Car contrairement à l’Italie des années 50, l’Espagne ne connaît alors pas de miracle économique, et son manque d’ouverture à l’international aurait plutôt tendance à maintenir le pays dans un état de sous-développement que le film n’esquive pas, bien au contraire : pour survivre, les hommes cumulent plusieurs emplois minables, tandis que des familles nombreuses sont contraintes de vivre ensemble dans des taudis, leur seul rêve semblant résider dans ces appartements impersonnels qui s’empilent, tous identiques, à la périphérie des villes. A l’image de Luis, le jeune espagnol rêve d’Ailleurs (en l’occurrence d’Allemagne) mais il ne le connaît pas et finalement le redoute : dans la partie finale du film, se déroulant à Palma de Majorque, on perçoit subtilement ce rapport paradoxal entre l’autochtone et l’étranger, quelque part entre fascination, bienveillance (le tourisme espagnol se développe massivement à partir de 1962) et xénophobie primaire (les « garces » allemandes, la « Noire » descendant du bateau…).

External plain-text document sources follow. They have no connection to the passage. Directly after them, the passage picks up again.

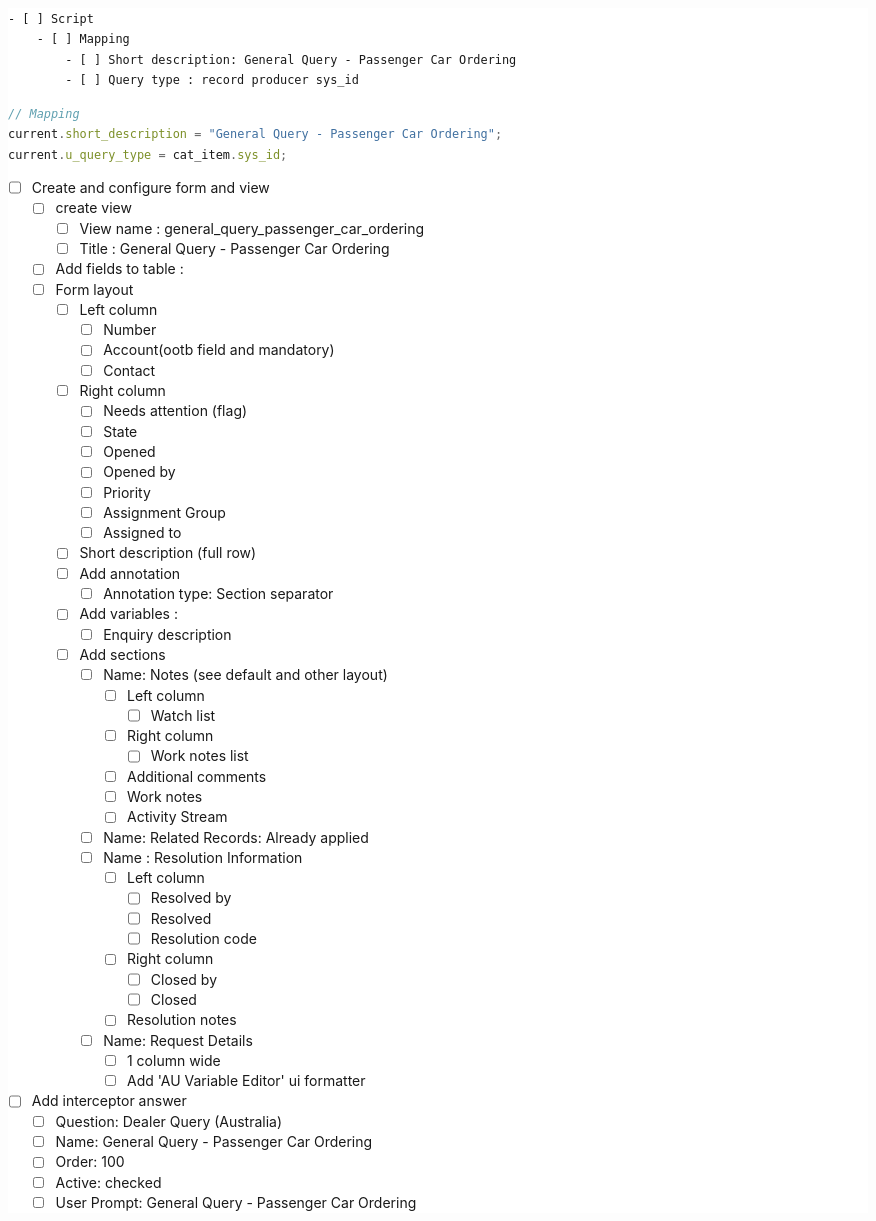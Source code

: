 	- [ ] Script 
		- [ ] Mapping
			- [ ] Short description: General Query - Passenger Car Ordering
			- [ ] Query type : record producer sys_id

```javascript
// Mapping
current.short_description = "General Query - Passenger Car Ordering";
current.u_query_type = cat_item.sys_id;
```


- [ ] Create and configure form and view
	- [ ] create view
		- [ ] View name : general_query_passenger_car_ordering
		- [ ] Title : General Query - Passenger Car Ordering
	- [ ] Add fields to table : 
	- [ ] Form layout
		- [ ] Left column
			- [ ] Number
			- [ ] Account(ootb field and mandatory)
			- [ ] Contact
		- [ ] Right column
			- [ ] Needs attention (flag)
			- [ ] State
			- [ ] Opened
			- [ ] Opened by
			- [ ] Priority
			- [ ] Assignment Group
			- [ ] Assigned to
		- [ ] Short description (full row)
		- [ ] Add annotation
			- [ ] Annotation type: Section separator
		- [ ] Add variables : 
			- [ ] Enquiry description
		- [ ] Add sections
			- [ ] Name: Notes (see default and other layout)
				- [ ] Left column
					- [ ] Watch list
				- [ ] Right column
					- [ ] Work notes list
				- [ ] Additional comments
				- [ ] Work notes
				- [ ] Activity Stream
			- [ ] Name: Related Records: Already applied
			- [ ] Name : Resolution Information 
				- [ ] Left column
					- [ ] Resolved by
					- [ ] Resolved
					- [ ] Resolution code
				- [ ] Right column
					- [ ] Closed by
					- [ ] Closed
				- [ ] Resolution notes
			- [ ] Name: Request Details
				- [ ] 1 column wide
				- [ ] Add 'AU Variable Editor' ui formatter
- [ ] Add interceptor answer
	- [ ] Question: Dealer Query (Australia)
	- [ ] Name: General Query - Passenger Car Ordering
	- [ ] Order: 100
	- [ ] Active: checked
	- [ ] User Prompt: General Query - Passenger Car Ordering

Le script d’Azcona mérite qu’on lui prête une attention toute particulière, car sa densité lui permet de brasser de nombreuses thématiques sociales, qui achèvent d’inscrire le film dans une réalité palpable et pertinente. Nous venons d’évoquer des questions d’économie, d’emploi, d’immobilier, de tourisme, de migration… il nous faut impérativement évoquer la question morale, qui traverse le film aussi bien par le biais de la religion que par l’opposition – déjà fondamentale dans Mort d’un cycliste – entre les générations. Si Luis met au départ le doigt dans l’engrenage, c’est parce qu’il se plie – de façon outrageusement grotesque, d’ailleurs, via le gag du pantalon qui tombe – à la conception traditionnaliste du couple imposée par Amadeo. On perçoit bien, dans le film, la contradiction qui existe entre ses impulsions personnelles – ce qu’il estimerait être juste mais n’ose pas revendiquer – et la convention sociale à laquelle il se soumet. Lors du pique-nique en bord de mer, il n’aspire qu’à enlacer Carmen, mais la morale sociale, incarnée par ce couple plus âgé écoutant la radio, lui interdit de danser. Dans les deux derniers plans du film, on voit Luis, résigné, affirmer qu’il ne recommencera plus jamais : tandis qu’Amadeo lui répond en riant que c’est aussi ce qu’il avait dit la première fois, un bateau s’éloigne, emmenant au loin de jeunes touristes anglais qui dansent avec insouciance. A cet instant précis, et pour conclure son film, Berlanga semble s’adresser à son spectateur : qui auriez-vous envie d’être ? et votre résignation est-elle vraiment une fatalité ?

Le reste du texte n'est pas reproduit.